Github user jtuple commented on the issue:
https://github.com/apache/zookeeper/pull/580
I'm happy to add tests for `AvgMinMaxCounter` and `SimpleCounter`, will go
ahead and update this PR today to include that for completeness. Since it's
easy change to make while we discuss any other reworkings.
We actually landed a version of #440 internally at Facebook and have been
running with Dropwiz-based percentile counters in production for a few months
now. We build on the same `ServerMetrics` design in this PR and have an
`AvgMinMaxPercentileCounter` that wraps a Dropwiz `Histogram` which uses a
custom uniform-sampling reservoir implementation that enables resetting the
metric/reservoir. This makes things consistent with all the other metric types
that are resettable.
In practice, the memory overhead for the Dropwiz histogram is much higher
than the flat `AvgMinMaxCounter` metric, so we only converted about 20 of our
100 metrics to `AvgMinMaxPercentileCounter` metrics -- pretty much just the
latency metrics and metrics that track time spent in various queues and stages
of the request pipeline.
We also have `AvgMinMaxCounterSet` and `AvgMinMaxPercentileCounterSet`
metric-types that aggregate metrics across a dynamic set of entities. These are
types that we were planning to submit in future PRs that build on this one.

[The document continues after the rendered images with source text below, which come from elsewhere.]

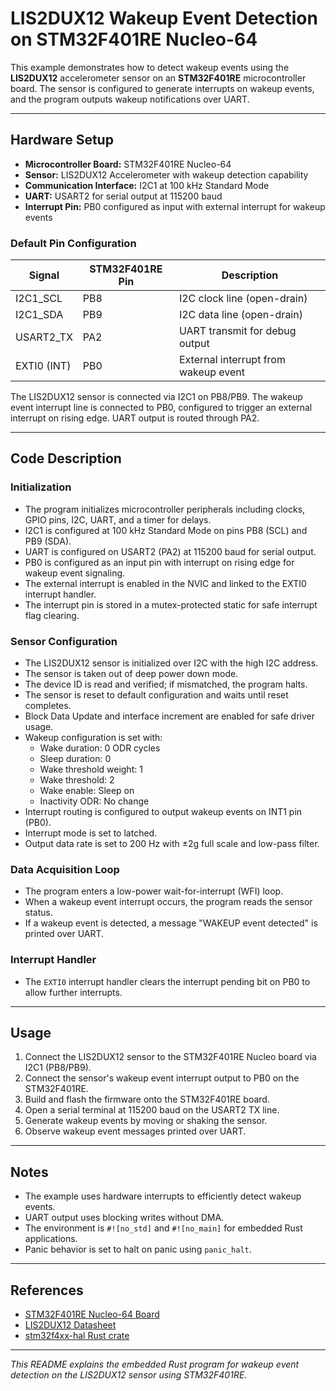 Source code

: # LIS2DUX12 Wakeup Event Detection on STM32F401RE Nucleo-64

This example demonstrates how to detect wakeup events using the **LIS2DUX12** accelerometer sensor on an **STM32F401RE** microcontroller board. The sensor is configured to generate interrupts on wakeup events, and the program outputs wakeup notifications over UART.

---

## Hardware Setup

- **Microcontroller Board:** STM32F401RE Nucleo-64
- **Sensor:** LIS2DUX12 Accelerometer with wakeup detection capability
- **Communication Interface:** I2C1 at 100 kHz Standard Mode
- **UART:** USART2 for serial output at 115200 baud
- **Interrupt Pin:** PB0 configured as input with external interrupt for wakeup events

### Default Pin Configuration

| Signal       | STM32F401RE Pin | Description                      |
|--------------|-----------------|---------------------------------|
| I2C1_SCL     | PB8             | I2C clock line (open-drain)     |
| I2C1_SDA     | PB9             | I2C data line (open-drain)      |
| USART2_TX    | PA2             | UART transmit for debug output  |
| EXTI0 (INT)  | PB0             | External interrupt from wakeup event |

The LIS2DUX12 sensor is connected via I2C1 on PB8/PB9. The wakeup event interrupt line is connected to PB0, configured to trigger an external interrupt on rising edge. UART output is routed through PA2.

---

## Code Description

### Initialization

- The program initializes microcontroller peripherals including clocks, GPIO pins, I2C, UART, and a timer for delays.
- I2C1 is configured at 100 kHz Standard Mode on pins PB8 (SCL) and PB9 (SDA).
- UART is configured on USART2 (PA2) at 115200 baud for serial output.
- PB0 is configured as an input pin with interrupt on rising edge for wakeup event signaling.
- The external interrupt is enabled in the NVIC and linked to the EXTI0 interrupt handler.
- The interrupt pin is stored in a mutex-protected static for safe interrupt flag clearing.

### Sensor Configuration

- The LIS2DUX12 sensor is initialized over I2C with the high I2C address.
- The sensor is taken out of deep power down mode.
- The device ID is read and verified; if mismatched, the program halts.
- The sensor is reset to default configuration and waits until reset completes.
- Block Data Update and interface increment are enabled for safe driver usage.
- Wakeup configuration is set with:
  - Wake duration: 0 ODR cycles
  - Sleep duration: 0
  - Wake threshold weight: 1
  - Wake threshold: 2
  - Wake enable: Sleep on
  - Inactivity ODR: No change
- Interrupt routing is configured to output wakeup events on INT1 pin (PB0).
- Interrupt mode is set to latched.
- Output data rate is set to 200 Hz with ±2g full scale and low-pass filter.

### Data Acquisition Loop

- The program enters a low-power wait-for-interrupt (WFI) loop.
- When a wakeup event interrupt occurs, the program reads the sensor status.
- If a wakeup event is detected, a message "WAKEUP event detected" is printed over UART.

### Interrupt Handler

- The `EXTI0` interrupt handler clears the interrupt pending bit on PB0 to allow further interrupts.

---

## Usage

1. Connect the LIS2DUX12 sensor to the STM32F401RE Nucleo board via I2C1 (PB8/PB9).
2. Connect the sensor's wakeup event interrupt output to PB0 on the STM32F401RE.
3. Build and flash the firmware onto the STM32F401RE board.
4. Open a serial terminal at 115200 baud on the USART2 TX line.
5. Generate wakeup events by moving or shaking the sensor.
6. Observe wakeup event messages printed over UART.

---

## Notes

- The example uses hardware interrupts to efficiently detect wakeup events.
- UART output uses blocking writes without DMA.
- The environment is `#![no_std]` and `#![no_main]` for embedded Rust applications.
- Panic behavior is set to halt on panic using `panic_halt`.

---

## References

- [STM32F401RE Nucleo-64 Board](https://www.st.com/en/evaluation-tools/nucleo-f401re.html)
- [LIS2DUX12 Datasheet](https://www.st.com/resource/en/datasheet/lis2dux12.pdf)
- [stm32f4xx-hal Rust crate](https://docs.rs/stm32f4xx-hal)

---

*This README explains the embedded Rust program for wakeup event detection on the LIS2DUX12 sensor using STM32F401RE.*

Example uses of this includes tracking learner queue size/time and ack latency
on the leader for each quorum peer.
---
In any case, happy to rework this PR with guidance and have the bandwidth
to do so if we can come to consensus on a design. My biggest concern is that
pretty much all of our remaining internal features at Facebook that we want to
upstream are blocked on this feature, since we aggressively add metrics when
adding new features (so that we can monitor/track in production, etc). The
sooner we can land something, the sooner we can rebase on top of whatever the
agreed approach is and unblock our other contributions.
Open to any design that the community is happy with, however I think
there's a few things which are important to maintain:
1. Any solution should make it super easy to add new metrics and use them
throughout the codebase. We've learned the hard way that lowering the barrier
to entry was the only way to truly motivate adding new metrics while adding new
features.
2. It's useful to have a `Metric` type interface that allows us to enforce
certain requirements. As an example, ZooKeeper metrics have historically been
resettable, which isn't necessarily true for other metric libraries. Having an
adaptor class allowed us to wrap the Dropwiz histograms and add a fast reset
capability that then behaved like all our other metrics.
3. Even if we export to external systems, having the ability to have
Zookeeper maintain internal metrics/aggregation is still important. There
should be a low-barrier to entry for getting visibility into the system from
day one with minimal config/setup.
---